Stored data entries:
_ _ _
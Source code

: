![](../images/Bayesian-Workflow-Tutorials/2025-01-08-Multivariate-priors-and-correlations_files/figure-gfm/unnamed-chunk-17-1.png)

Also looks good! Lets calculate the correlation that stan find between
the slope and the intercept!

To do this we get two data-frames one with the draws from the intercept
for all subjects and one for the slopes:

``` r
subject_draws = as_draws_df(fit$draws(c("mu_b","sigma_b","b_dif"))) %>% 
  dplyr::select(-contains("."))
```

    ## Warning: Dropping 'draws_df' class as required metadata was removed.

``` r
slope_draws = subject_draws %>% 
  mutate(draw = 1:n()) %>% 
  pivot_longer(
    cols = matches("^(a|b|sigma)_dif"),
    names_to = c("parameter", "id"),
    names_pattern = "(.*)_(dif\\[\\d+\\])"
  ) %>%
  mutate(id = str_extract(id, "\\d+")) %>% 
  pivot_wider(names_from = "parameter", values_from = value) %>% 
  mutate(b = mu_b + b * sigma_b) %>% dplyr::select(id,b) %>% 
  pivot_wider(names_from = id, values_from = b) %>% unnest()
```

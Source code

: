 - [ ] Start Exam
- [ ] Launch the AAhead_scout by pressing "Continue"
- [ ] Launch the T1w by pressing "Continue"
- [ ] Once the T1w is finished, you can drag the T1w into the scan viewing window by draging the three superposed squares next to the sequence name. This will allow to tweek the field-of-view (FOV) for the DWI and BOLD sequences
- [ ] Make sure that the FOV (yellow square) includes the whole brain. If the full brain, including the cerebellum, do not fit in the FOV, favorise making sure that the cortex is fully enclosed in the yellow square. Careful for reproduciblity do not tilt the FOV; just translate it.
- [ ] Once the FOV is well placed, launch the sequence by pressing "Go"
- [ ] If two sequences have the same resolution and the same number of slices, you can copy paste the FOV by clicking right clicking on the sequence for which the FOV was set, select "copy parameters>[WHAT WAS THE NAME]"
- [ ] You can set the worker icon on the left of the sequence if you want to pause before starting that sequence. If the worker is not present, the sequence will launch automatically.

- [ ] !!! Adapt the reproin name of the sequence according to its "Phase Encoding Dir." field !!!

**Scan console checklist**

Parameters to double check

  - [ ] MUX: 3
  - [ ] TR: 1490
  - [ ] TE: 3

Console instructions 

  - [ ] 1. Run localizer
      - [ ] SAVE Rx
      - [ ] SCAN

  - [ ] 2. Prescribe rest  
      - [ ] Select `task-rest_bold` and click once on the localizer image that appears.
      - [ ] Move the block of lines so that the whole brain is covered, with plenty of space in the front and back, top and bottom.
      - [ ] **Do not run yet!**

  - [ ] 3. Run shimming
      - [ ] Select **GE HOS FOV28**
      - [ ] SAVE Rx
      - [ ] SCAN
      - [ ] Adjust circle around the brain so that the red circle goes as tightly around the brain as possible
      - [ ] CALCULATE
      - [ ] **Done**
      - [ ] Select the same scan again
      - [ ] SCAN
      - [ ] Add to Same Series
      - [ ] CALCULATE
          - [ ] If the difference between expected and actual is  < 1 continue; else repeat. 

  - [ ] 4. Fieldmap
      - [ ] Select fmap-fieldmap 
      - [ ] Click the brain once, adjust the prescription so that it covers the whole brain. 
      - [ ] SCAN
_ _ _
Work task:
The required output is the exact run of lines from the one with "- [ ] Select the same scan again" through the final line of the entries.

Response to this exercise:
      - [ ] Select the same scan again
      - [ ] SCAN
      - [ ] Add to Same Series
      - [ ] CALCULATE
          - [ ] If the difference between expected and actual is  < 1 continue; else repeat. 

  - [ ] 4. Fieldmap
      - [ ] Select fmap-fieldmap 
      - [ ] Click the brain once, adjust the prescription so that it covers the whole brain. 
      - [ ] SCAN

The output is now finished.